Integrity, Uncertainty and Optimism…

By / Date: April 12th, 2023

#codinghumans – another thread of writing…

Managing any effort to bring something new into the world is challenging. Even a baby being born has a vast uncertainty around it, yet millions of years of evolution has made the underlying process pretty reliable albeit uniquely weird, messy, scary and wonderful… What do I know having been simply an observer of the process? I digress…

Our culture has an insatiable appetite for new technology. My background training is in Electronic systems; also the discipline I earned my DPhil in. Back in 1999 having worked for a few years in Academia, I moved to Canada and into industry. The pressures changed; the focus was now on building things that worked – turning ideas into technology that could go out into the world on its own. And, for organizations that do this kind of work – doing that reliably is a big deal. No delivery = no money = no job (no pressure…)

Since 2003 I have worked as an independent Consultant, having spent a few years working with a talented group of people making groundbreaking technology in a company that ultimately stumbled and shed half its workforce (including yours truly) as it recovered into a shell of its former self. The contacts I made when I first arrived in Canada, and within others in that company and industry gave me enough of a foothold to establish a new niche, with something of a reputation for knowing stuff and getting s*** done.

And because people are endlessly fascinating – I am also a Coach. I have found in the last decade this has a lot to do with how I approach engineering work.

A strong personal value of mine is integrity. This can be a tough place to live when it comes my daily exercise of staring-down uncertainty. When a problem becomes known, until you have solved it – you have not solved it. And until it is solved, the unknown is ever-present and tends to bite. Dealing with the unknown has an art to it; ensuring it has as few places to hide as possible is a good one. However it does require tenacity to stare it in the face and stare it down when it comes for you. It always does.

Meanwhile keeping your word to people outside this arena of combat that all is actually well, and the mess will be cleaned up soon. Re-promising and re-negotiating when required. Integrity.

A few years back I and a few friends; lets call them Mike and Norm (because those were their names) were engaged in psychological combat up against a deadline. Both of these guys are brilliant. Mike taught me something in the process of developing a tight partnership over a few weeks. He had already impressed me with that he would never let any problem linger around. Once he had his teeth in, he would not let go. We were going to need that.

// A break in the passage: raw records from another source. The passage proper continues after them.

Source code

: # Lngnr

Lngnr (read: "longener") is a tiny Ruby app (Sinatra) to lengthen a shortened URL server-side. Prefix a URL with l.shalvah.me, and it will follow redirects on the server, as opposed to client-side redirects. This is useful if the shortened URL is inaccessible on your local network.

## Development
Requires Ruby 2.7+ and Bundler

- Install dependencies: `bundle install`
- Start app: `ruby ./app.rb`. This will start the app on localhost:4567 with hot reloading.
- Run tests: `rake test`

There was a *lot* of pressure to launch. The problem was, that this particular piece of audio hardware that had just been designed and built and prepared for shipping, had a software problem. It would work perfectly and then, out of the blue – stop working perfectly. Or doing anything at all. The display froze; the audio fell silent. It became a beautifully-designed brick – until the power was switched off and on again when it came back to life as if nothing had ever happened. We figured out the mean-time to failure was somewhere around 20 hours, but for any particular unit it could happen in 5 minutes or 5 days… There was no way it could be shipped with that flaw.

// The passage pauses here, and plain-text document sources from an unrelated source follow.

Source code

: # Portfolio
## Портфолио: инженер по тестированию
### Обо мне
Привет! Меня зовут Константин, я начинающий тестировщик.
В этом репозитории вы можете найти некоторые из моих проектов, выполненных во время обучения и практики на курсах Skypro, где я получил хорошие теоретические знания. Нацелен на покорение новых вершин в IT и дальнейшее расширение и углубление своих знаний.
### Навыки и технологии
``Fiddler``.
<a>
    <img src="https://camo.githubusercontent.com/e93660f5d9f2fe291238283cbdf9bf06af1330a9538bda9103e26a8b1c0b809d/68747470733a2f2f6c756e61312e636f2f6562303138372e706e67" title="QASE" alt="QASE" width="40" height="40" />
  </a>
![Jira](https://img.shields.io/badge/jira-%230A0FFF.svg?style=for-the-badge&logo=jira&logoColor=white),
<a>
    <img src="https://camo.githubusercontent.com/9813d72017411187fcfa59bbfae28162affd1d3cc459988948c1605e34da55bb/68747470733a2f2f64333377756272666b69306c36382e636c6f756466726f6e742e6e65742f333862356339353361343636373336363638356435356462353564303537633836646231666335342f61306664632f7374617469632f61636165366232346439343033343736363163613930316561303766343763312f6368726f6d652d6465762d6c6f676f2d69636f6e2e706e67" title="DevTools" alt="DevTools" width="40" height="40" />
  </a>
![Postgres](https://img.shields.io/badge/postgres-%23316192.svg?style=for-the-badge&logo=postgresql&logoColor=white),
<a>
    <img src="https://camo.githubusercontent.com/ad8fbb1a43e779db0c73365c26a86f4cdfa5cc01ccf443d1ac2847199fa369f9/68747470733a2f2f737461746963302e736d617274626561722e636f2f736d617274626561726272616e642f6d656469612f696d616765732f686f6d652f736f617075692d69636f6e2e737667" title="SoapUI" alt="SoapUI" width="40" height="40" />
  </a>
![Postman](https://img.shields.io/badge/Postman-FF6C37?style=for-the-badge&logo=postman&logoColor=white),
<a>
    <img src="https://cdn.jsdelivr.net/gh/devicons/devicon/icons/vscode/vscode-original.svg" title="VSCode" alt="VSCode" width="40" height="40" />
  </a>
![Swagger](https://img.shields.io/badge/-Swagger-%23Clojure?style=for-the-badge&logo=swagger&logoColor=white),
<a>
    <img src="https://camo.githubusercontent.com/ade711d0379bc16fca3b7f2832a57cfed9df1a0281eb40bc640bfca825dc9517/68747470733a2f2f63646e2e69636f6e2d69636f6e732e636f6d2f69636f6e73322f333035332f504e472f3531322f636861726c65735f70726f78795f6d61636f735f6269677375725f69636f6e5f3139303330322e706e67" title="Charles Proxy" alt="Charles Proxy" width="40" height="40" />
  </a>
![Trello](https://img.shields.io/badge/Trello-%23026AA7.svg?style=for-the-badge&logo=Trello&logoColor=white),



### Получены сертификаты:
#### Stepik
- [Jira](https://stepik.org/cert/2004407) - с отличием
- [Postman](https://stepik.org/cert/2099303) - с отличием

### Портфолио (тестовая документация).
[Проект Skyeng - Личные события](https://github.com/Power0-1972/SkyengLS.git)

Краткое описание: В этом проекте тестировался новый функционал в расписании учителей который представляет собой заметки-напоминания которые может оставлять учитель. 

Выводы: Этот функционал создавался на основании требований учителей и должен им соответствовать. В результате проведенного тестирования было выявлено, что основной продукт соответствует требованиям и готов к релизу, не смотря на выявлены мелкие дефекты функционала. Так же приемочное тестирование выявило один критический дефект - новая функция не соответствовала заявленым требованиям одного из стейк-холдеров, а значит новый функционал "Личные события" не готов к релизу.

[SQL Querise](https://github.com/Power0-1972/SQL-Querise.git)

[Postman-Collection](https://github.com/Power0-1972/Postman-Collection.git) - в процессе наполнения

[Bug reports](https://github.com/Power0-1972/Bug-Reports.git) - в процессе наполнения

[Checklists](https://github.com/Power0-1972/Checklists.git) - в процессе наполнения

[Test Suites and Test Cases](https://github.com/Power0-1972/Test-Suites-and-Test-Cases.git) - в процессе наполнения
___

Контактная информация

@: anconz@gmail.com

[Caution – technical garblespeak follows...]

The good news was we had a lot of units on hand (because, as the sales team kept reminding us, we really needed to ship them). We enlisted some help and got a shelf-full of 20 units into our lab. Each evening before heading home, we would start them all up (keeping the lab nice and warm for when we came in the following morning) and when we returned there would be 2-5 units that had frozen. These were gold – the only clues we had were buried deep in the memory and CPU state. Very very carefully, Mike and I would connect up the JTAG debugger to talk to the DSP-CPU without causing it to reset and loosing that invaluable data, and try to find out what was up.

Initially it made no sense; the program counter had ended up in the middle of nowhere. Something had screwed up the stack pointer – but how?

It took us two weeks – two painstaking weeks. Each session Mike and I would throw ideas back and forth between us, puzzling away at what could have caused the issue. Uncertainty in no uncertain terms. We just had to face it down. We kept fielding questions. People were jumpy. We kept the door closed and got on with it.

Finally, one Thursday morning, we found it. Some operating-system code had been written several years before by people who had since left the company. It had been working in multiple products seemingly flawlessly. We found two machine instructions in a particular order which, if an interrupt occurred at exactly the right moment, would leave the machine in an incorrect state and screw up the stack. And our application just happened to be the one that used the features of this operating system code that made this likely enough to be a problem. A one-instruction-wide race on a 300MHz processor that would be hit, we figured out, with a probability that matched with our mean-time-to-frozen of 20hrs. The solution? Reverse the two instructions and close the hole that had been inadvertently left there and had never caused a problem before.


To do this kind of work requires a kind of mental toughness, an ability to distil frustration into laser-like focus and tenacity. A key is the ability to hold that. Frustration and anger are incredibly powerful tools. Anger says ‘something is wrong’ and the energy to deal with it is right there, along with tremendous focus. A mis-step and it can be lost; become someone else’s fault (“they screwed up, if only they had been more careful, they need to fix it…”), or my fault (“damn it why am I such an idiot? stupid fool. I thought you knew how to do this. This does not look good for me… better keep my head down…”) and the power dissipates – the opportunity to transcend, lost.

A developer who knows how to wield anger is a force of nature. It takes courage (“I can do this!”), self-belief (“I am smart enough to figure this out!”), responsibility/ownership (“I am it”), humility (“I need others to help me break-out of the mental hole that keeps me not solving this…”). It can be a vulnerable place…

And optimism. I have never met a productive engineer who was not an incurable optimist. This also leads us to make promises that are very challenging to keep once our friendly antagonist (Msr. Unknown) shows up. It probably has a lot to do with why when presented with a deadline, most productive engineering folks I know both see it as a challenge and a joke at the same time.

Strangely, over time, doing the impossible gets easier. And, like in any other discipline, there lies a path to mastery…

12Apr23